**EXERCISE PROMPT:** Show every line of the records below that contains the word "conditionalCellClass".

**RECORDS:**
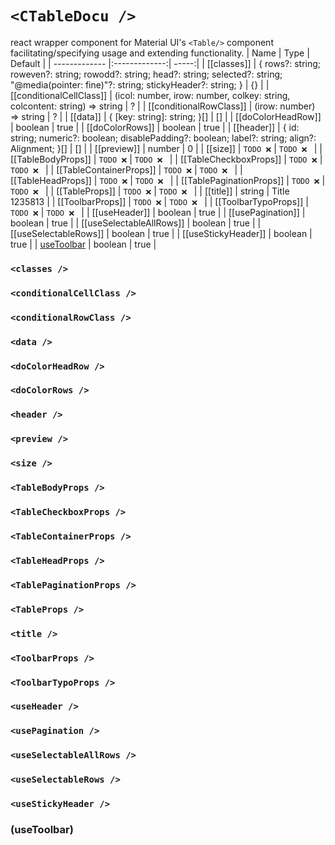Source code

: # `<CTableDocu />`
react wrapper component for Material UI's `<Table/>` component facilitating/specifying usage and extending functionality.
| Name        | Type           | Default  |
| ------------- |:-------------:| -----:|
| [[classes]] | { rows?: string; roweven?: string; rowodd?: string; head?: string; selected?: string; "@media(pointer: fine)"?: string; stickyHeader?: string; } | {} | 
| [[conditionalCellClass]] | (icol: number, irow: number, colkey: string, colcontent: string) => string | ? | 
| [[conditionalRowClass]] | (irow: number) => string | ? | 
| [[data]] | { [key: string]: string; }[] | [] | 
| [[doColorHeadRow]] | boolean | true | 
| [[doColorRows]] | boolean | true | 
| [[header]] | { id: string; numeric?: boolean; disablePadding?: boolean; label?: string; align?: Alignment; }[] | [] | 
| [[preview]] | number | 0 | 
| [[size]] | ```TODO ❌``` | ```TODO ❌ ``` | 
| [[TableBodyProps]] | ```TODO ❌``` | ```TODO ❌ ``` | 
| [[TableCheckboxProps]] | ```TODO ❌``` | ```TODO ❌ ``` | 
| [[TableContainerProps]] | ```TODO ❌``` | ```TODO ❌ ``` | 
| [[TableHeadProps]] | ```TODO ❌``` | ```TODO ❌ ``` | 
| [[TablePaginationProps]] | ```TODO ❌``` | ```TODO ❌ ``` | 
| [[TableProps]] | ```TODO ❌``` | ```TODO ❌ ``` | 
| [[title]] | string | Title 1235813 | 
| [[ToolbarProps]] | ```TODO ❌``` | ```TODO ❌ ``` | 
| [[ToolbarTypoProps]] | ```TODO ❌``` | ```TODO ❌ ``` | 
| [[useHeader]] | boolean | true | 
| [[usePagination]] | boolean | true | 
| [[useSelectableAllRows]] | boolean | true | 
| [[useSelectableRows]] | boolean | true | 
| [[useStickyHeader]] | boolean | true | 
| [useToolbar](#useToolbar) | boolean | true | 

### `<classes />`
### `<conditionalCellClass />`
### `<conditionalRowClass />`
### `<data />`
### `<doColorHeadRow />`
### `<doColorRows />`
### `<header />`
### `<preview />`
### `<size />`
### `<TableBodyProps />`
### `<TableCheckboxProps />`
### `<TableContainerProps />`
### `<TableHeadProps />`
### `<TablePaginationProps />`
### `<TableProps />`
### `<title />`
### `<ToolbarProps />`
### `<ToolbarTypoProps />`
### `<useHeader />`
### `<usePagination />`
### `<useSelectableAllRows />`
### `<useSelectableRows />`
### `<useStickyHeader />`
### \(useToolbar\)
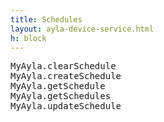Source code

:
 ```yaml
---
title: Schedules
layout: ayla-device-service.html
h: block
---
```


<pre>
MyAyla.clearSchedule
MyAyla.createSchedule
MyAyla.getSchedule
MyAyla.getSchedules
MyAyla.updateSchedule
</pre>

**RESULT OF THIS EXERCISE:**
| [[conditionalCellClass]] | (icol: number, irow: number, colkey: string, colcontent: string) => string | ? | 
### `<conditionalCellClass />`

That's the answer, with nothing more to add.